# Puente de Wien con potenciómetro simple:



## Fogonazo (Sep 27, 2009)

*Puente de Wien con potenciómetro simple:*

Según la teoría si cambiamos el valor de la resistencia sobre una de las ramas de la red de Wien, cambiamos la frecuencia de oscilación, pero lo malo es que también cambiamos la ganancia y la señal de salida del oscilador cambia de valor.
esta "Cosa" incluye al mismo potenciómetro (Simple) tanto en la red de Wien (Frecuencia) como en el lazo de ganacia por lo que se supone que la oscilación se mantenga en un valor de tensión de salida "Estable".
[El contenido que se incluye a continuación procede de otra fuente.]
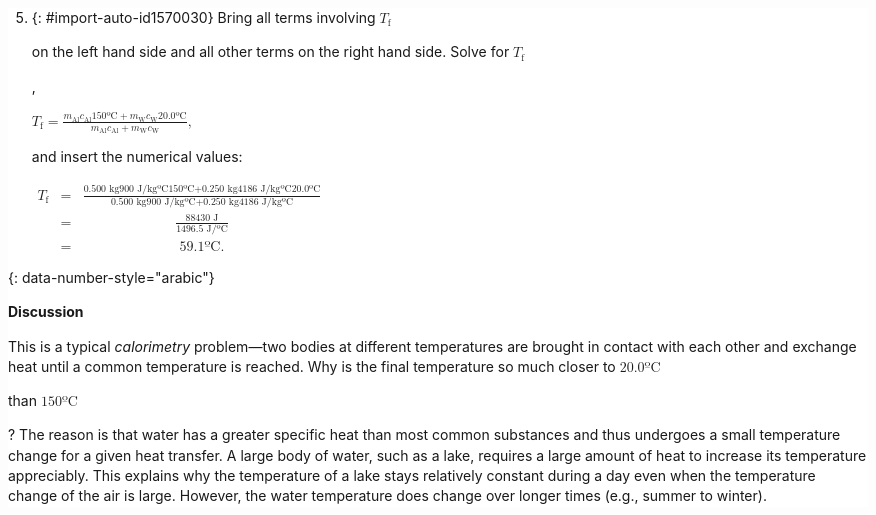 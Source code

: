 5.  {: #import-auto-id1570030} Bring all terms involving
    <math xmlns="http://www.w3.org/1998/Math/MathML"><semantics><mrow><mrow><msub><mi>T</mi><mrow><mtext>f</mtext></mrow></msub></mrow><mrow /></mrow><annotation encoding="StarMath 5.0"> size 12{T rSub { size 8{f} } } {}</annotation></semantics></math>
    
    on the left hand side and all other terms on the right hand side. Solve for
    <math xmlns="http://www.w3.org/1998/Math/MathML"><semantics><mrow><mrow><msub><mi>T</mi><mrow><mtext>f</mtext></mrow></msub></mrow><mrow /></mrow><annotation encoding="StarMath 5.0"> size 12{T rSub { size 8{f} } } {}</annotation></semantics></math>
    
    ,
    <div data-type="equation" id="eip-499">
    <math xmlns="http://www.w3.org/1998/Math/MathML"><semantics><mrow><mrow><mrow><msub><mi>T</mi><mrow><mtext>f</mtext></mrow></msub><mo stretchy="false">=</mo><mfrac><mrow><msub><mi>m</mi><mrow><mtext>Al</mtext></mrow></msub><msub><mi>c</mi><mrow><mtext>Al</mtext></mrow></msub><mrow><mfenced open="(" close=")"><mrow><mtext>150ºC</mtext></mrow></mfenced><mo stretchy="false">+</mo><msub><mi>m</mi><mrow><mn>W</mn></mrow></msub></mrow><msub><mi>c</mi><mrow><mn>W</mn></mrow></msub><mfenced open="(" close=")"><mrow><mtext>20</mtext><mtext>.0ºC</mtext></mrow></mfenced></mrow><mrow><msub><mi>m</mi><mrow><mtext>Al</mtext></mrow></msub><mrow><msub><mi>c</mi><mrow><mtext>Al</mtext></mrow></msub><mo stretchy="false">+</mo><msub><mi>m</mi><mrow><mn>W</mn></mrow></msub></mrow><msub><mi>c</mi><mrow><mn>W</mn></mrow></msub></mrow></mfrac></mrow></mrow><mrow><mtext>,</mtext></mrow></mrow></semantics></math>
    </div>
    
    and insert the numerical values:
    
    <div data-type="equation" id="eip-274">
    <math xmlns="http://www.w3.org/1998/Math/MathML"> <semantics> <mrow><mrow> <mtable columnalign="left"> <mtr> <mtd> <msub> <mi>T</mi> <mtext>f</mtext> </msub> </mtd> <mtd> <mo stretchy="false">=</mo> </mtd> <mtd> <mfrac> <mrow> <mfenced open="(" close=")"> <mrow> <mtext>0.500 kg</mtext> </mrow> </mfenced> <mfenced open="(" close=")"> <mrow> <mtext>900 J/kgºC</mtext> </mrow> </mfenced> <mfenced open="(" close=")"> <mrow> <mtext>150ºC</mtext> </mrow> </mfenced> <mtext>+</mtext> <mfenced open="(" close=")"> <mtext>0.250 kg</mtext> </mfenced> <mfenced open="(" close=")"><mtext>4186 J/kgºC</mtext></mfenced> <mfenced open="(" close=")"><mtext>20.0ºC</mtext></mfenced> </mrow> <mrow> <mfenced open="(" close=")"><mtext>0.500 kg</mtext></mfenced> <mrow> <mfenced open="(" close=")"><mtext>900 J/kgºC</mtext></mfenced> <mo stretchy="false">+</mo><mfenced open="(" close=")"> <mrow> <mtext>0.250 kg</mtext> </mrow> </mfenced> </mrow> <mfenced open="(" close=")"><mtext>4186 J/kgºC</mtext></mfenced> </mrow> </mfrac> </mtd> </mtr> <mtr> <mtd> </mtd> <mtd> <mo stretchy="false">=</mo> </mtd> <mtd> <mfrac> <mrow> <mtext>88430 J</mtext> </mrow> <mrow> <mtext>1496.5 J/ºC</mtext> </mrow> </mfrac> </mtd> </mtr> <mtr> <mtd> </mtd> <mtd> <mo stretchy="false">=</mo></mtd> <mtd> <mtext>59</mtext> <mtext>.1ºC.</mtext> </mtd> </mtr></mtable></mrow> <mrow /></mrow></semantics></math>
    </div>
{: data-number-style="arabic"}

**Discussion**

This is a typical *calorimetry* problem—two bodies at different temperatures are brought in contact with each other and exchange heat until a common temperature is reached. Why is the final temperature so much closer to <math xmlns="http://www.w3.org/1998/Math/MathML"><semantics><mrow><mrow><mrow><mtext>20.0ºC</mtext></mrow></mrow><mrow /></mrow></semantics></math>

 than <math xmlns="http://www.w3.org/1998/Math/MathML"><semantics><mrow><mrow><mrow><mtext>150ºC</mtext></mrow></mrow><mrow /></mrow></semantics></math>

? The reason is that water has a greater specific heat than most common substances and thus undergoes a small temperature change for a given heat transfer. A large body of water, such as a lake, requires a large amount of heat to increase its temperature appreciably. This explains why the temperature of a lake stays relatively constant during a day even when the temperature change of the air is large. However, the water temperature does change over longer times (e.g., summer to winter).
Los valores "Raros" que le di a los capacitores en el conmutador de frecuencia NO son indispensables, pero llegar a un valor muy próximo a estos valores permite que el cambio de posición del conmutador multiplique o divida la frecuencia de salida por 4.
El rango de ajuste del potenciómetro (Máximo-Mínimo) es de 1:4,3 aproximadamente.


----------



## ls2k (May 12, 2015)

Fogo, si en un puente de Wien, cambio sólo un valor de resistencia y no los dos, cual es el efecto negativo?


----------



## SKYFALL (May 12, 2015)

Pues se desbalanceara el puente, eso es lo que pasa.


----------



## lordsoft (May 12, 2015)

y eso en términos de la oscilación que significa?


----------



## Fogonazo (May 12, 2015)

lordsoft dijo:


> y eso en términos de la oscilación que significa?



1) Deja de oscilar
2) Se dispara la distorsión
3) Las 2 anteriores.


----------



## SKYFALL (May 13, 2015)

lordsoft dijo:


> y eso en términos de la oscilación que significa?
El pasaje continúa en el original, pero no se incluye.